Existing Web PKI certificate authorities tend to run on a set of ad-
hoc protocols for certificate issuance and identity verification. A
typical user experience is something like:
o Generate a PKCS#10 [RFC2314] Certificate Signing Request (CSR).
o Cut-and-paste the CSR into a CA web page.
o Prove ownership of the domain by one of the following methods:
* Put a CA-provided challenge at a specific place on the web
server
* Put a CA-provided challenge at a DNS location corresponding to
the target domain.
* Receive CA challenge at a (hopefully) administrator-controlled
e-mail address corresponding to the domain and then respond to
it on the CA's web page.
o Download the issued certificate and install it on their Web
Server.
With the exception of the CSR itself and the certificates that are
issued, these are all completely ad hoc procedures and are
accomplished by getting the human user to follow interactive natural-
language instructions from the CA rather than by machine-implemented
published protocols. In many cases, the instructions are difficult
to follow and cause significant confusion. Informal usability tests
by the authors indicate that webmasters often need 1-3 hours to
obtain and install a certificate for a domain.
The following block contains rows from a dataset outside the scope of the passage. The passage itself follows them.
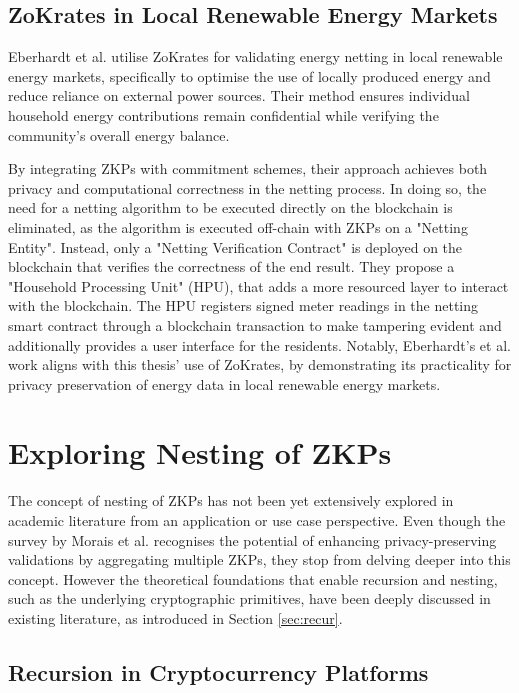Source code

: \subsection{ZoKrates in Local Renewable Energy Markets}

Eberhardt et al.\cite{Netting} utilise ZoKrates for validating energy netting in local renewable energy markets, specifically to optimise the use of locally produced energy and reduce reliance on external power sources. Their method ensures individual household energy contributions remain confidential while verifying the community’s overall energy balance.  

By integrating ZKPs with commitment schemes, their approach achieves both privacy and computational correctness in the netting process. In doing so, the need for a netting algorithm to be executed directly on the blockchain is eliminated, as the algorithm is executed off-chain with ZKPs on a "Netting Entity". Instead, only a "Netting Verification Contract" is deployed on the blockchain that verifies the correctness of the end result. They propose a "Household Processing Unit" (HPU), that adds a more resourced layer to interact with the blockchain. The HPU registers signed meter readings in the netting smart contract through a blockchain transaction to make tampering evident and additionally provides a user interface for the residents. Notably, Eberhardt’s et al. work aligns with this thesis' use of ZoKrates, by demonstrating its practicality for privacy preservation of energy data in local renewable energy markets.


\section{Exploring Nesting of ZKPs\label{sec:netting}}

The concept of nesting of ZKPs has not been yet extensively explored in academic literature from an application or use case perspective. Even though the survey by Morais et al.\cite{morais2019survey}  recognises the potential of enhancing privacy-preserving validations by aggregating multiple ZKPs, they stop from delving deeper into this concept. However the theoretical foundations that enable recursion and nesting, such as the underlying cryptographic primitives, have been deeply discussed in existing literature, as introduced in Section \ref{sec:recur}.

\subsection{Recursion in Cryptocurrency Platforms}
Even in the best
case, the lack of published, standardized mechanisms presents an
obstacle to the wide deployment of HTTPS and other PKIX-dependent
systems because it inhibits mechanization of tasks related to
certificate issuance, deployment, and revocation.
This document describes an extensible framework for automating the
issuance and domain validation procedure, thereby allowing servers
and infrastructural software to obtain certificates without user
interaction. Use of this protocol should radically simplify the
deployment of HTTPS and the practicality of PKIX authentication for
other TLS based protocols.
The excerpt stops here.